Biochemical Studies on Lipopolysaccharides of Salmonella R Mutants

Analyses performed on the lipopolysaccharides of several Salmonella R‐mutants as well as on their acid degradation products revealed differences in their phosphate content. Two groups of lipopolysaccharides (P + and P − ) could be distinguished, differing by approximately one phosphate group per two heptose units. The additional phosphate group in P + lipopolysaccharides is linked to the heptosyl‐heptose unit, since heptose phosphate esters could be isolated by the procedure of Slein and Schnell. When degraded P + polysaccharides were subjected to methylation and methanolysis no peaks of methylated or partially methylated heptose were detected by gas chromatography.
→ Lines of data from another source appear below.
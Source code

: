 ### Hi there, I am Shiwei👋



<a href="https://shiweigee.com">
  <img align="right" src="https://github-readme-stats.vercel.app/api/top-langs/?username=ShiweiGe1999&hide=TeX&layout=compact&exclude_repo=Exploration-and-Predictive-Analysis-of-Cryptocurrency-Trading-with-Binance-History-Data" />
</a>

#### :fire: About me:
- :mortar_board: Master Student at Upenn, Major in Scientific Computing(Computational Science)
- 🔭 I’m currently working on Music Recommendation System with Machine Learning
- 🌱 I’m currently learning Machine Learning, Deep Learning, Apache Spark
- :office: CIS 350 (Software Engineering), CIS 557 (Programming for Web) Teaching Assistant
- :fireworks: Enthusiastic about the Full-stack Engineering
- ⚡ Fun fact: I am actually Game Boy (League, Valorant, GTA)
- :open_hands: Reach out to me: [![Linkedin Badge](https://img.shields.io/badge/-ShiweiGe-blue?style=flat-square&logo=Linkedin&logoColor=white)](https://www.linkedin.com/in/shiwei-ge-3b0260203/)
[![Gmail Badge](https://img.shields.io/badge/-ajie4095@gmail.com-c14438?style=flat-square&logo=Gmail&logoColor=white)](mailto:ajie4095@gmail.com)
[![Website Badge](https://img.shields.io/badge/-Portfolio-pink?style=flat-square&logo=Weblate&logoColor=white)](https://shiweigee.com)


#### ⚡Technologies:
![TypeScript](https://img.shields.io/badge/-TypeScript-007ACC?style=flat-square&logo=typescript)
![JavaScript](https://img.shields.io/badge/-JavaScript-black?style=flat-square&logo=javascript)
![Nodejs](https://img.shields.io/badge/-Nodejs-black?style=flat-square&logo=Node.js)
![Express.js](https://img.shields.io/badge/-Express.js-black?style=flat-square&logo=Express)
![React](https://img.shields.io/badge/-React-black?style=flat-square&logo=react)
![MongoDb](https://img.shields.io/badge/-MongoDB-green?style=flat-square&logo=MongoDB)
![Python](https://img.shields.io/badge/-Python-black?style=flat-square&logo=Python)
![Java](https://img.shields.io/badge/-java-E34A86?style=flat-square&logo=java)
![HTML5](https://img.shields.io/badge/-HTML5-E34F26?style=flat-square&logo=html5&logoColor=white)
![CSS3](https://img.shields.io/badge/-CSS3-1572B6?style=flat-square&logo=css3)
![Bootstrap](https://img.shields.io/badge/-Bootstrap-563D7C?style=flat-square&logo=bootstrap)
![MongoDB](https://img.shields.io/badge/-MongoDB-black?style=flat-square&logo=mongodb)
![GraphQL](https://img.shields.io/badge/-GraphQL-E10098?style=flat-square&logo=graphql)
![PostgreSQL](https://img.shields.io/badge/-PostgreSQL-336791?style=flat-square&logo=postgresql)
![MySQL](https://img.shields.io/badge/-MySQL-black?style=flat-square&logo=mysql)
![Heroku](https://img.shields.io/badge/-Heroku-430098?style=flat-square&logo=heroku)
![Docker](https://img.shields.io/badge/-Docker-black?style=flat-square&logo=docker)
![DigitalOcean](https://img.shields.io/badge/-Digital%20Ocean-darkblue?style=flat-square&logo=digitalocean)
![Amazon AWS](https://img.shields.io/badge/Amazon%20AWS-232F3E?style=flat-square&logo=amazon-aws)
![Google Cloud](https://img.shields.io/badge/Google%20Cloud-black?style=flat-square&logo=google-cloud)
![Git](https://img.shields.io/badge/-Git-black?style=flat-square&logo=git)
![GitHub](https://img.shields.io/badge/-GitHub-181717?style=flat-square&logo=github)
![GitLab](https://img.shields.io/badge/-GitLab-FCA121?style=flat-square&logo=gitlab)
Gel filtration on Sephadex revealed that P + degraded polysaccharides contain heterogenous fractions of higher molecular weight, while the corresponding hydrolysates from P − mutants contain only oligosaccharides of lower molecular weight. Accordingly, P − “lipopolysaccharides” are termed “glycolipids”. It is concluded, that the additional phosphate groups function as diester bridges, thus causing the formation of larger molecules. P + lipopolysaccharides and P − glycolipids of corresponding chemotypes were found to be distinct serologically when tested by hemagglutination inhibition.